> [Document images with source code]:
%%
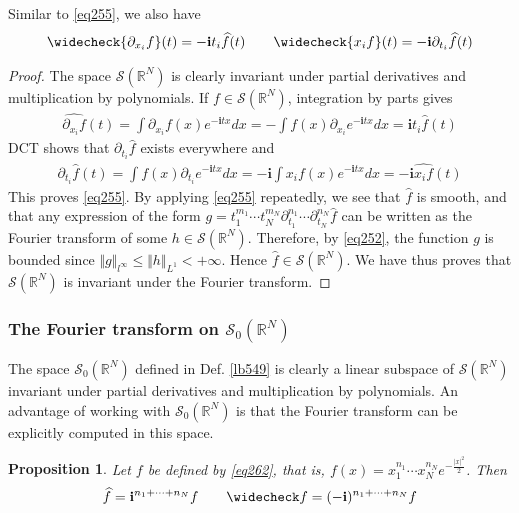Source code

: \documentclass[12pt,b5paper,notitlepage]{article}
\theoremstyle{definition}
\theoremstyle{plain}
\newtheorem{pp}[df]{Proposition}
\newcommand{\wht}{\widehat}
\newcommand{\wch}{\widecheck}
\newcommand{\im}{\mathbf{i}}
\newcommand{\Rbb}{\mathbb R}
\newcommand{\MS}{\mathcal S}
\numberwithin{equation}{section}
\begin{document}
Similar to \eqref{eq255}, we also have
\begin{align*}
\wch{\partial_{x_i}f}(t)=-\im t_i \wht f(t)\qquad \wch{x_if}(t)=-\im\partial_{t_i}\wht f(t)
\end{align*}


\begin{proof}
The space $\MS(\Rbb^N)$ is clearly invariant under partial derivatives and multiplication by polynomials. If $f\in\MS(\Rbb^N)$, integration by parts gives
\begin{align*}
\wht{\partial_{x_i}f}(t)=\int \partial_{x_i}f(x)e^{-\im tx}dx=-\int f(x)\partial_{x_i}e^{-\im tx}dx=\im t_i \wht f(t)
\end{align*} 
DCT shows that $\partial_{t_i}\wht f$ exists everywhere and
\begin{align*}
\partial_{t_i}\wht f(t)=\int f(x)\partial_{t_i}e^{-\im tx}dx=-\im\int x_if(x)e^{-\im tx}dx=-\im\wht{x_if}(t)
\end{align*}
This proves \eqref{eq255}. By applying \eqref{eq255} repeatedly, we see that $\wht f$ is smooth, and that any expression of the form $g=t_1^{m_1}\cdots t_N^{m_N}\partial_{t_1}^{n_1}\cdots \partial_{t_N}^{n_N}\wht f$ can be written as the Fourier transform of some $h\in \MS(\Rbb^N)$. Therefore, by \eqref{eq252}, the function $g$ is bounded since $\Vert g\Vert_{l^\infty}\leq\Vert h\Vert_{L^1}<+\infty$. Hence $\wht f\in\MS(\Rbb^N)$. We have thus proves that $\MS(\Rbb^N)$ is invariant under the Fourier transform.
\end{proof}



\subsubsection{The Fourier transform on $\MS_0(\Rbb^N)$}



The space $\MS_0(\Rbb^N)$ defined in Def. \ref{lb549} is clearly a linear subspace of $\MS(\Rbb^N)$ invariant under partial derivatives and multiplication by polynomials. An advantage of working with $\MS_0(\Rbb^N)$ is that the Fourier transform can be explicitly computed in this space.


\begin{pp}\label{lb511}
Let $f$ be defined by \eqref{eq262}, that is, $f(x)=x_1^{n_1}\cdots x_N^{n_N}e^{-\frac{|x|^2}2}$. Then
\begin{gather*}
\wht f=\im^{n_1+\cdots+n_N} f\qquad \wch f=(-\im)^{n_1+\cdots+n_N}f
\end{gather*}
\end{pp}
\end{document}
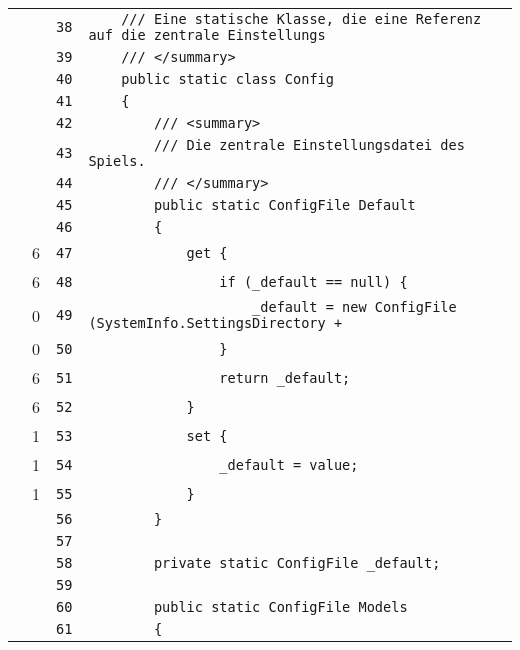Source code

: \documentclass[a4paper,10pt]{article}
\begin{document}
\begin{longtable}[l]{lrrl}
\cellcolor{gray} &  & \verb~38~ & \verb~    /// Eine statische Klasse, die eine Referenz auf die zentrale Einstellungs~\\
\cellcolor{gray} &  & \verb~39~ & \verb~    /// </summary>~\\
\cellcolor{gray} &  & \verb~40~ & \verb~    public static class Config~\\
\cellcolor{gray} &  & \verb~41~ & \verb~    {~\\
\cellcolor{gray} &  & \verb~42~ & \verb~        /// <summary>~\\
\cellcolor{gray} &  & \verb~43~ & \verb~        /// Die zentrale Einstellungsdatei des Spiels.~\\
\cellcolor{gray} &  & \verb~44~ & \verb~        /// </summary>~\\
\cellcolor{gray} &  & \verb~45~ & \verb~        public static ConfigFile Default~\\
\cellcolor{gray} &  & \verb~46~ & \verb~        {~\\
\cellcolor{green} & 6 & \verb~47~ & \verb~            get {~\\
\cellcolor{green} & 6 & \verb~48~ & \verb~                if (_default == null) {~\\
\cellcolor{red} & 0 & \verb~49~ & \verb~                    _default = new ConfigFile (SystemInfo.SettingsDirectory + ~\\
\cellcolor{red} & 0 & \verb~50~ & \verb~                }~\\
\cellcolor{green} & 6 & \verb~51~ & \verb~                return _default;~\\
\cellcolor{green} & 6 & \verb~52~ & \verb~            }~\\
\cellcolor{green} & 1 & \verb~53~ & \verb~            set {~\\
\cellcolor{green} & 1 & \verb~54~ & \verb~                _default = value;~\\
\cellcolor{green} & 1 & \verb~55~ & \verb~            }~\\
\cellcolor{gray} &  & \verb~56~ & \verb~        }~\\
\cellcolor{gray} &  & \verb~57~ & \verb~~\\
\cellcolor{gray} &  & \verb~58~ & \verb~        private static ConfigFile _default;~\\
\cellcolor{gray} &  & \verb~59~ & \verb~~\\
\cellcolor{gray} &  & \verb~60~ & \verb~        public static ConfigFile Models~\\
\cellcolor{gray} &  & \verb~61~ & \verb~        {~\\

\end{longtable}
\end{document}
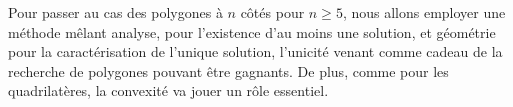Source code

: Pour passer au cas des polygones à $n$ côtés pour $n \geq 5$, nous allons employer une méthode mêlant analyse, pour l'existence d'au moins une solution, et géométrie pour la caractérisation de l'unique solution, l'unicité venant comme cadeau de la recherche de polygones pouvant être gagnants.
%
De plus, comme pour les quadrilatères, la convexité va jouer un rôle essentiel.
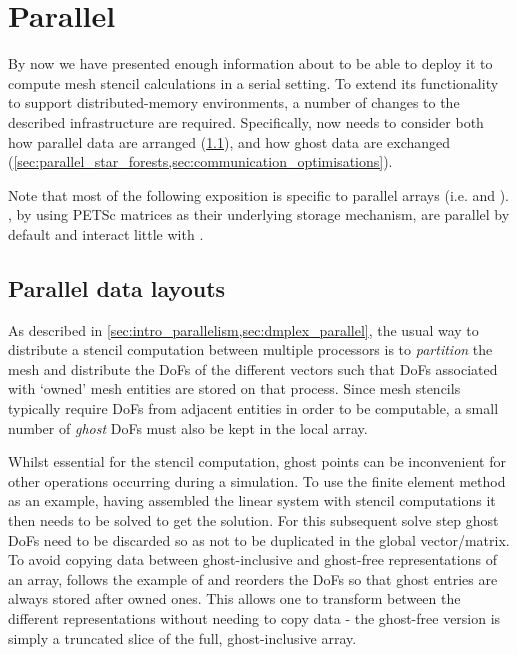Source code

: \documentclass[thesis]{subfiles}
\begin{document}
\chapter{Parallel}
\label{chapter:parallel}

By now we have presented enough information about  to be able to deploy it to compute mesh stencil calculations in a serial setting.
To extend its functionality to support distributed-memory environments, a number of changes to the described infrastructure are required.
Specifically,  now needs to consider both how parallel data are arranged (\cref{sec:parallel_data_layouts}), and how ghost data are exchanged (\cref{sec:parallel_star_forests,sec:communication_optimisations}).

Note that most of the following exposition is specific to parallel arrays (i.e.  and ).
, by using PETSc matrices as their underlying storage mechanism, are parallel by default and interact little with .

\section{Parallel data layouts}
\label{sec:parallel_data_layouts}

As described in \cref{sec:intro_parallelism,sec:dmplex_parallel}, the usual way to distribute a stencil computation between multiple processors is to \emph{partition} the mesh and distribute the DoFs of the different vectors such that DoFs associated with `owned' mesh entities are stored on that process.
Since mesh stencils typically require DoFs from adjacent entities in order to be computable, a small number of \emph{ghost} DoFs must also be kept in the local array.

Whilst essential for the stencil computation, ghost points can be inconvenient for other operations occurring during a simulation.
To use the finite element method as an example, having assembled the linear system with stencil computations it then needs to be solved to get the solution.
For this subsequent solve step ghost DoFs need to be discarded so as not to be duplicated in the global vector/matrix.
To avoid copying data between ghost-inclusive and ghost-free representations of an array,  follows the example of  and reorders the DoFs so that ghost entries are always stored after owned ones.
This allows one to transform between the different representations without needing to copy data - the ghost-free version is simply a truncated slice of the full, ghost-inclusive array.
\end{document}
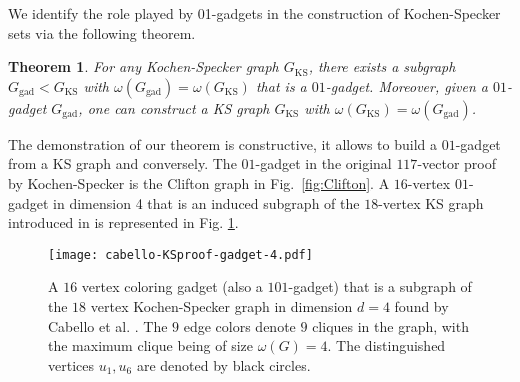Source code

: \documentclass[twocolumn, a4paper, superscriptaddress,nofootinbib, accepted=2020-08-07, hyperref]{quantumarticle}
\newtheorem{theorem}{Theorem}
\begin{document}
We identify the role played by 01-gadgets in the construction of Kochen-Specker sets via the following theorem. 
\begin{theorem}
	\label{prop:KS-gadg}
	For any Kochen-Specker graph $G_\text{KS}$, there exists a subgraph $G_{\text{gad}}<G_{\text{KS}}$ with $\omega(G_\text{gad})=\omega(G_\text{KS})$ that is a $01$-gadget. Moreover, given a $01$-gadget $G_{\text{gad}}$, one can construct a KS graph $G_\text{KS}$ with $\omega(G_\text{KS})=	\omega(G_{\text{gad}})$. 
\end{theorem} 
The demonstration of our theorem is constructive, it allows to build a $01$-gadget from a KS graph and conversely.
The $01$-gadget in the original $117$-vector proof by Kochen-Specker is the Clifton graph in Fig.~\ref{fig:Clifton}.
A $16$-vertex $01$-gadget in dimension 4 that is an induced subgraph of the $18$-vertex KS graph introduced in \cite{CEG96} is represented in Fig. \ref{fig:cab-KS-gadget}.
\begin{figure}[t]
	\centerline{\texttt{[image: cabello-KSproof-gadget-4.pdf]}}
	\caption{A $16$ vertex coloring gadget (also a $101$-gadget) that is a subgraph of the $18$ vertex Kochen-Specker graph in dimension $d=4$ found by Cabello et al. \cite{CEG96}. The $9$ edge colors denote $9$ cliques in the graph, with the maximum clique being of size $\omega(G) = 4$. The distinguished vertices $u_1, u_6$ are denoted by black circles.}
	\label{fig:cab-KS-gadget}
\end{figure} 
\end{document}
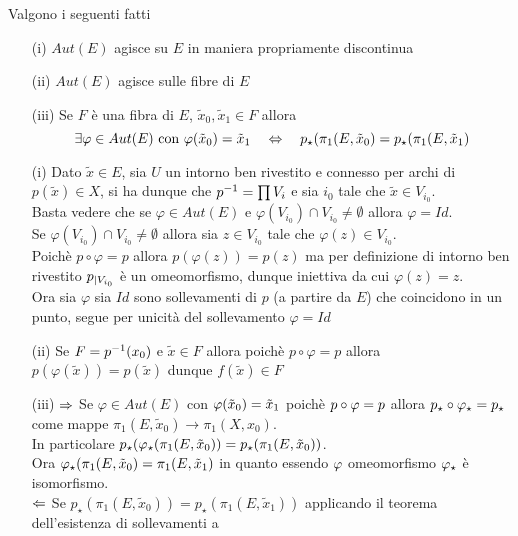 \begin{thm} Valgono i seguenti fatti 
\begin{itemize}
\item[(i)]$Aut(E)$ agisce su $E$ in maniera propriamente discontinua
\item[(ii)] $Aut(E)$ agisce sulle fibre di $E$
\item[(iii)] Se $F$ \`e una fibra  di $E$, $\tilde{x}_0, \tilde{x}_1\in F$ allora 
$$ \exists\varphi\in Aut(E) \text{ con } \varphi(\tilde{x}_0)= \tilde{x}_1 \quad \Leftrightarrow \quad p_\star ( \pi_1(E, \tilde{x}_0)=p_\star ( \pi_1(E,\tilde{x}_1)$$
\end{itemize}
\proof \bbianco 
\begin{itemize}
\item[(i)]Dato $\tilde{x}\in E$, sia $U$ un intorno ben rivestito e connesso per archi di $p(\tilde{x})\in X$, si ha dunque che 
$p^{-1} = \prod V_i$ e sia $i_0$ tale che $\tilde{x}\in V_{i_0}$.\\
Basta vedere che se $\varphi\in Aut(E)$ e $\varphi(V_{i_0})\cap V_{i_0}\neq \emptyset$ allora $\varphi=Id$.\\
Se $\varphi(V_{i_0})\cap V_{i_0} \neq \emptyset$ allora sia $z\in V_{i_0}$ tale che $\varphi(z)\in V_{i_0}$.\\
Poich\`e $p\circ \varphi=p$ allora $p(\varphi(z))=p(z)$ ma per definizione di intorno ben rivestito $p_{\vert V_{i_0}}$ \`e un omeomorfismo, dunque iniettiva da cui $\varphi(z)=z$.\\
Ora sia $\varphi$ sia $Id$ sono sollevamenti di $p$ (a partire da $E$) che coincidono in un punto, segue per unicit\`a del sollevamento $\varphi=Id$
\item[(ii)] Se $F=p^{-1} (x_0)$ e $\tilde{x}\in F$ allora poich\`e $p \circ \varphi = p $ allora $p(\varphi(\tilde{x}))= p(\tilde{x})$ dunque $f(\tilde{x})\in F$
\item[(iii)]$\Rightarrow$ Se $\varphi\in Aut(E)$ con $\varphi(\tilde{x}_0)=\tilde{x}_1$ poich\`e $p\circ \varphi = p $ allora $p_\star \circ \varphi_\star = p_\star$ come mappe $\pi_1(E,\tilde{x}_0)\to \pi_1(X, x_0)$.\\
In particolare $p_\star(\varphi_\star(\pi_1(E, \tilde{x}_0)) =p_\star ( \pi_1(E,\tilde{x}_0))$.\\
Ora $\varphi_\star (\pi_1(E, \tilde{x}_0)=\pi_1(E, \tilde{x}_1)$ in quanto essendo $\varphi$ omeomorfismo  $\varphi_\star $ \`e isomorfismo.\\
$\Leftarrow$ Se $p_\star(\pi_1(E,\tilde{x}_0))= p_\star(\pi_1(E, \tilde{x}_1))$ applicando il teorema dell'esistenza di sollevamenti a 

\end{itemize}
\end{thm}
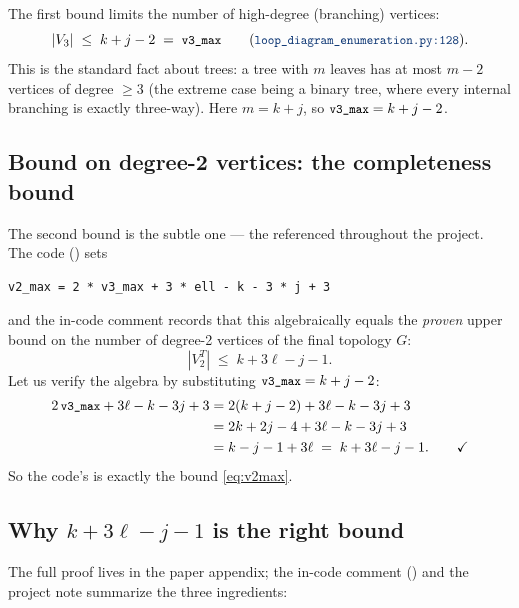 The first bound limits the number of high-degree (branching) vertices:
\begin{equation}
  |V_3| \;\le\; k + j - 2 \;=\; \code{v3\_max}
  \qquad (\file{loop\_diagram\_enumeration.py:128}).
  \label{eq:v3max}
\end{equation}
This is the standard fact about trees: a tree with $m$ leaves has at most $m-2$
vertices of degree $\ge 3$ (the extreme case being a binary tree, where every
internal branching is exactly three-way). Here $m = k+j$, so $\code{v3\_max} =
k+j-2$.

\subsection{Bound on degree-2 vertices: the completeness bound}

The second bound is the subtle one --- the 
referenced throughout the project. The code
() sets
\begin{lstlisting}
v2_max = 2 * v3_max + 3 * ell - k - 3 * j + 3
\end{lstlisting}
and the in-code comment records that this algebraically equals the \emph{proven}
upper bound on the number of degree-2 vertices of the final topology $G$:
\begin{equation}
  |V_2^{T}| \;\le\; k + 3\ell - j - 1.
  \label{eq:v2max}
\end{equation}
Let us verify the algebra by substituting $\code{v3\_max}=k+j-2$:
\begin{align*}
  2\,\code{v3\_max} + 3\ell - k - 3j + 3
   &= 2(k+j-2) + 3\ell - k - 3j + 3 \\
   &= 2k + 2j - 4 + 3\ell - k - 3j + 3 \\
   &= k - j - 1 + 3\ell \;=\; k + 3\ell - j - 1. \qquad\checkmark
\end{align*}
So the code's  is exactly the bound \eqref{eq:v2max}.

\subsection{Why \texorpdfstring{$k+3\ell-j-1$}{k+3l-j-1} is the right bound}

The full proof lives in the paper appendix; the in-code comment
() and the project note
 summarize the three ingredients:


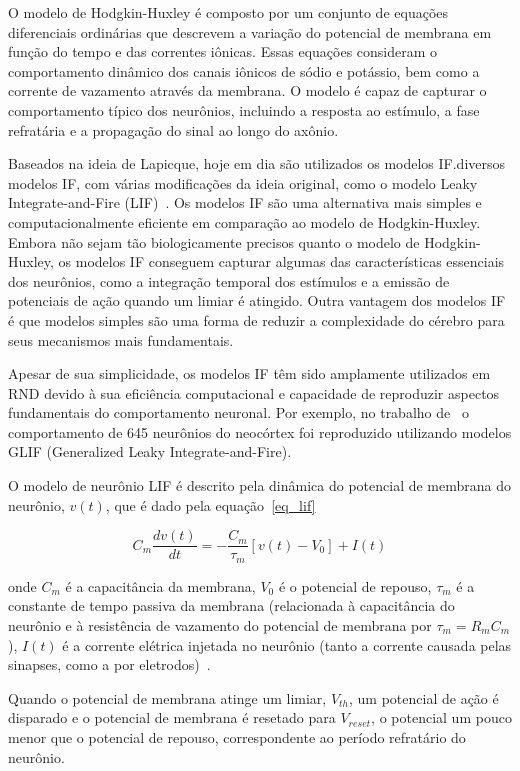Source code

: O modelo de Hodgkin-Huxley é composto por um conjunto de equações diferenciais ordinárias que descrevem a variação do potencial de
membrana em função do tempo e das correntes iônicas. Essas equações consideram o comportamento dinâmico dos canais iônicos de
sódio e potássio, bem como a corrente de vazamento através da membrana. O modelo é capaz de capturar o comportamento típico dos
neurônios, incluindo a resposta ao estímulo, a fase refratária e a propagação do sinal ao longo do axônio.

Baseados na ideia de Lapicque, hoje em dia são utilizados os modelos IF.\@Existem diversos modelos IF, com
várias modificações da ideia original, como o modelo Leaky Integrate-and-Fire (LIF)~\cite{burkittReview2006}. Os modelos IF são
uma alternativa mais simples e computacionalmente eficiente em comparação ao modelo de Hodgkin-Huxley. Embora não sejam tão
biologicamente precisos quanto o modelo de Hodgkin-Huxley, os modelos IF conseguem capturar algumas das características essenciais
dos neurônios, como a integração temporal dos estímulos e a emissão de potenciais de ação quando um limiar é atingido. Outra
vantagem dos modelos IF é que modelos simples são uma forma de reduzir a complexidade do cérebro para seus mecanismos mais
fundamentais.

Apesar de sua simplicidade, os modelos IF têm sido amplamente utilizados em RND devido à sua eficiência computacional e capacidade
de reproduzir aspectos fundamentais do comportamento neuronal. Por exemplo, no trabalho de~\cite{teeterGeneralized2018} o
comportamento de 645 neurônios do neocórtex foi reproduzido utilizando modelos GLIF (Generalized Leaky Integrate-and-Fire). 

O modelo de neurônio LIF é descrito pela dinâmica do potencial de membrana do neurônio, $v(t)$, que é dado pela
equação~\ref{eq_lif}

\begin{equation}
\label{eq_lif}
C_m \frac{dv(t)}{dt} = -\frac{C_m}{\tau_m} [v(t) - V_0] + I(t)
\end{equation}

onde $C_m$ é a capacitância da membrana, $V_0$ é o potencial de repouso, $\tau_m$ é a constante de tempo passiva da membrana
(relacionada à capacitância do neurônio e à resistência de vazamento do potencial de membrana por $\tau_m = R_m C_m$), $I(t)$ é a
corrente elétrica injetada no neurônio (tanto a corrente causada pelas sinapses, como a por eletrodos)~\cite{burkittReview2006}. 

Quando o potencial de membrana atinge um limiar, $V_{th}$, um potencial de ação é disparado e o potencial de membrana é resetado
para $V_{reset}$, o potencial um pouco menor que o potencial de repouso, correspondente ao período refratário do neurônio.

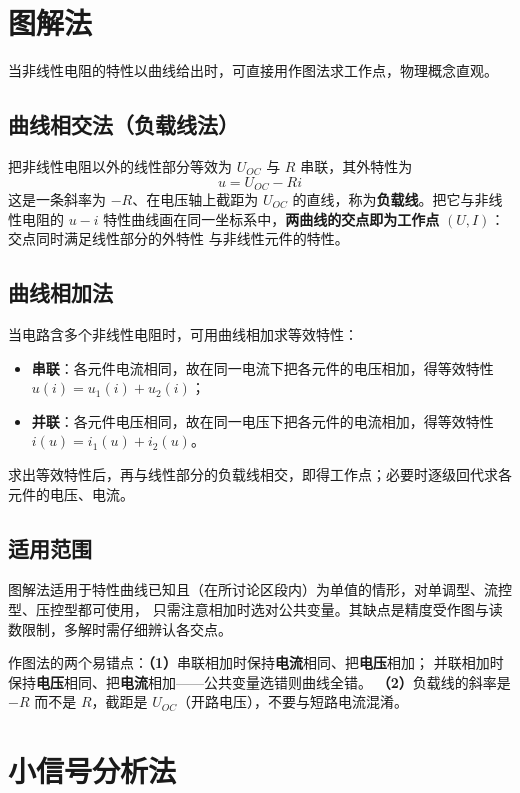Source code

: \section{图解法}

当非线性电阻的特性以曲线给出时，可直接用作图法求工作点，物理概念直观。

\subsection{曲线相交法（负载线法）}
把非线性电阻以外的线性部分等效为 $U_{OC}$ 与 $R$ 串联，其外特性为
\begin{equation}
  u=U_{OC}-Ri
\end{equation}
这是一条斜率为 $-R$、在电压轴上截距为 $U_{OC}$ 的直线，称为\textbf{负载线}。把它与非线性电阻的
$u-i$ 特性曲线画在同一坐标系中，\textbf{两曲线的交点即为工作点} $(U,I)$：交点同时满足线性部分的外特性
与非线性元件的特性。

\subsection{曲线相加法}
当电路含多个非线性电阻时，可用曲线相加求等效特性：
\begin{itemize}
  \item \textbf{串联}：各元件电流相同，故在同一电流下把各元件的电压相加，得等效特性 $u(i)=u_1(i)+u_2(i)$；
  \item \textbf{并联}：各元件电压相同，故在同一电压下把各元件的电流相加，得等效特性 $i(u)=i_1(u)+i_2(u)$。
\end{itemize}
求出等效特性后，再与线性部分的负载线相交，即得工作点；必要时逐级回代求各元件的电压、电流。

\subsection{适用范围}
图解法适用于特性曲线已知且（在所讨论区段内）为单值的情形，对单调型、流控型、压控型都可使用，
只需注意相加时选对公共变量。其缺点是精度受作图与读数限制，多解时需仔细辨认各交点。

\begin{corepoint}{作图法的两个易错点：\textbf{（1）}串联相加时保持\textbf{电流}相同、把\textbf{电压}相加；
并联相加时保持\textbf{电压}相同、把\textbf{电流}相加——公共变量选错则曲线全错。
\textbf{（2）}负载线的斜率是 $-R$ 而不是 $R$，截距是 $U_{OC}$（开路电压），不要与短路电流混淆。}
\end{corepoint}

\section{小信号分析法}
%%
> [Work order]: The required result is an exact copy of the lines from the line containing "(relacionada à capacitância" through the end of the entries, with every picture left out.

> [Your response]:
(relacionada à capacitância do neurônio e à resistência de vazamento do potencial de membrana por $\tau_m = R_m C_m$), $I(t)$ é a
corrente elétrica injetada no neurônio (tanto a corrente causada pelas sinapses, como a por eletrodos)~\cite{burkittReview2006}. 

Quando o potencial de membrana atinge um limiar, $V_{th}$, um potencial de ação é disparado e o potencial de membrana é resetado
para $V_{reset}$, o potencial um pouco menor que o potencial de repouso, correspondente ao período refratário do neurônio.

Source code

: \section{图解法}

当非线性电阻的特性以曲线给出时，可直接用作图法求工作点，物理概念直观。

\subsection{曲线相交法（负载线法）}
把非线性电阻以外的线性部分等效为 $U_{OC}$ 与 $R$ 串联，其外特性为
\begin{equation}
  u=U_{OC}-Ri
\end{equation}
这是一条斜率为 $-R$、在电压轴上截距为 $U_{OC}$ 的直线，称为\textbf{负载线}。把它与非线性电阻的
$u-i$ 特性曲线画在同一坐标系中，\textbf{两曲线的交点即为工作点} $(U,I)$：交点同时满足线性部分的外特性
与非线性元件的特性。

\subsection{曲线相加法}
当电路含多个非线性电阻时，可用曲线相加求等效特性：
\begin{itemize}
  \item \textbf{串联}：各元件电流相同，故在同一电流下把各元件的电压相加，得等效特性 $u(i)=u_1(i)+u_2(i)$；
  \item \textbf{并联}：各元件电压相同，故在同一电压下把各元件的电流相加，得等效特性 $i(u)=i_1(u)+i_2(u)$。
\end{itemize}
求出等效特性后，再与线性部分的负载线相交，即得工作点；必要时逐级回代求各元件的电压、电流。

\subsection{适用范围}
图解法适用于特性曲线已知且（在所讨论区段内）为单值的情形，对单调型、流控型、压控型都可使用，
只需注意相加时选对公共变量。其缺点是精度受作图与读数限制，多解时需仔细辨认各交点。

\begin{corepoint}{作图法的两个易错点：\textbf{（1）}串联相加时保持\textbf{电流}相同、把\textbf{电压}相加；
并联相加时保持\textbf{电压}相同、把\textbf{电流}相加——公共变量选错则曲线全错。
\textbf{（2）}负载线的斜率是 $-R$ 而不是 $R$，截距是 $U_{OC}$（开路电压），不要与短路电流混淆。}
\end{corepoint}

\section{小信号分析法}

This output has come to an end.